Reprise économique ? Vision plus pessimiste de Ban Ki Moon

Malgré les déclarations de certains sur une sortie de la crise économique et financière mondiale, près de 100 millions de personnes qui avaient réussi à s’extraire de la pauvreté au cours des dix dernières années risquent d’y retomber, a souligné jeudi le Secrétaire général de l’ONU, Ban Ki-moon.

« Un an après, certains estiment que la fin de la crise pointe son nez, mais nos chiffres révèlent un tableau différent.

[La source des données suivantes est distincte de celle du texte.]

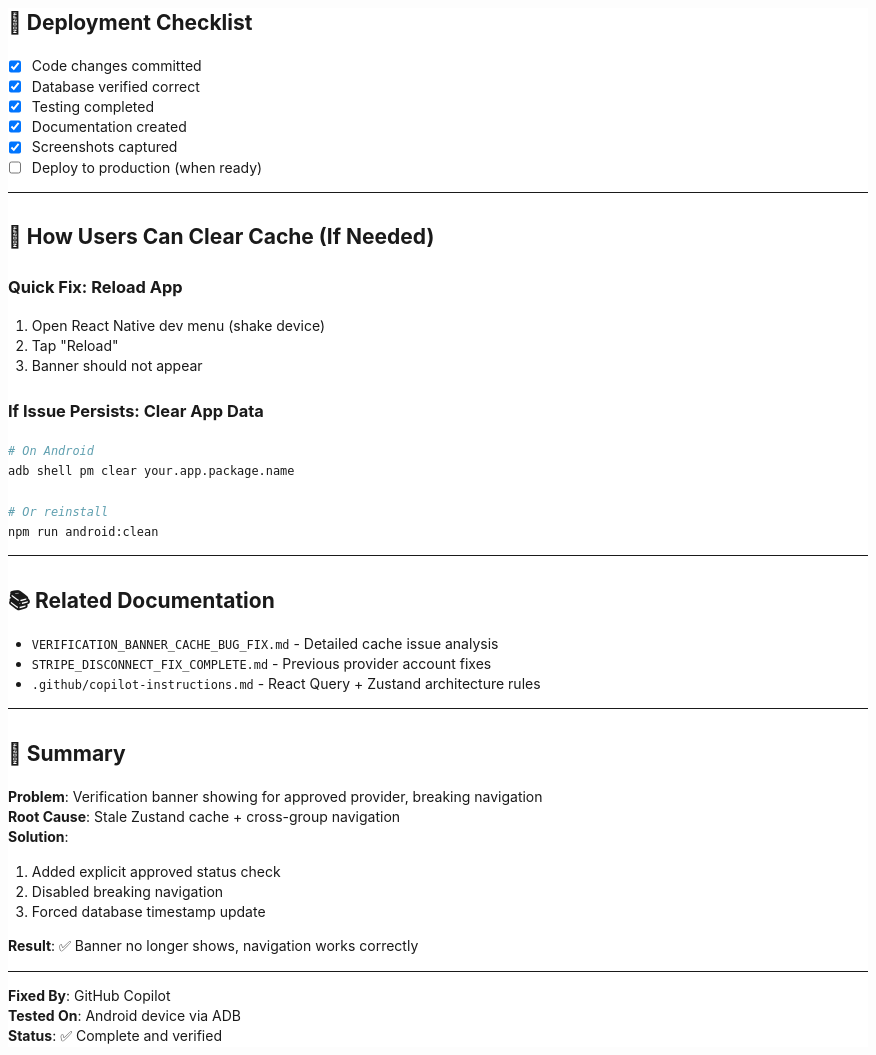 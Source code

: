 ## 🚀 Deployment Checklist

- [x] Code changes committed
- [x] Database verified correct
- [x] Testing completed
- [x] Documentation created
- [x] Screenshots captured
- [ ] Deploy to production (when ready)

---

## 🔧 How Users Can Clear Cache (If Needed)

### Quick Fix: Reload App
1. Open React Native dev menu (shake device)
2. Tap "Reload"
3. Banner should not appear

### If Issue Persists: Clear App Data
```bash
# On Android
adb shell pm clear your.app.package.name

# Or reinstall
npm run android:clean
```

---

## 📚 Related Documentation

- `VERIFICATION_BANNER_CACHE_BUG_FIX.md` - Detailed cache issue analysis
- `STRIPE_DISCONNECT_FIX_COMPLETE.md` - Previous provider account fixes
- `.github/copilot-instructions.md` - React Query + Zustand architecture rules

---

## 🎉 Summary

**Problem**: Verification banner showing for approved provider, breaking navigation  
**Root Cause**: Stale Zustand cache + cross-group navigation  
**Solution**: 
1. Added explicit approved status check
2. Disabled breaking navigation
3. Forced database timestamp update

**Result**: ✅ Banner no longer shows, navigation works correctly

---

**Fixed By**: GitHub Copilot  
**Tested On**: Android device via ADB  
**Status**: ✅ Complete and verified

Nous ne sommes pas encore sortis de l’ornière – et la crise [économique] vient s’ajouter à la crise alimentaire et la pandémie [de grippe H1N1] », a dit M. Ban lors de sa conférence de presse mensuelle à New York.

« On s’aperçoit que ce ne sont pas ceux affectés de pauvreté chronique qui sont le plus touchés mais ceux qui sont juste au-dessus du niveau de pauvreté, qui ont un travail et dont la vie s’était améliorée de façon significative ces 10 dernières années », a-t-il ajouté.

« Les quasi-pauvres deviennent les nouveaux pauvres », a dit Ban Ki-moon. « Plus de 100 millions de personnes risquent de retomber sous le niveau de pauvreté cette année », a-t-il insisté.

Le Secrétaire général a déclaré qu’il mettrait l’accent sur ce point au sommet du G20 (pays industrialisés et grands pays émergents) de Pittsburgh (Etats-Unis) qui a lieu la semaine prochaine.

Il a déjà écrit aux leaders du G20 cette semaine leur demandant d’accélérer les mesures pour protéger les pays pauvres durant la crise et celles mesures sur le changement climatique et la réalisation des Objectifs du Millénaire pour le développement (OMD).

M. Ban a par ailleurs insisté sur l’aspect statistique de la question. « Pour prendre les décisions politiques adaptées il nous faut savoir en temps réel ce qui se passe sur le terrain. C’est difficile parce que nous n’avons pas encore toute l’information dont nous avons besoin », a-t-il dit.

Le système des Nations Unies travaille avec les Etats Membres pour créer un réseau adapté au XXIème siècle de collecte des données, d’analyse et de transmission des évolutions critiques sur le terrain. Il développe notamment un système d’alerte sur l’impact et la vulnérabilité mondiales (GIVAS), a indiqué le Secrétaire général.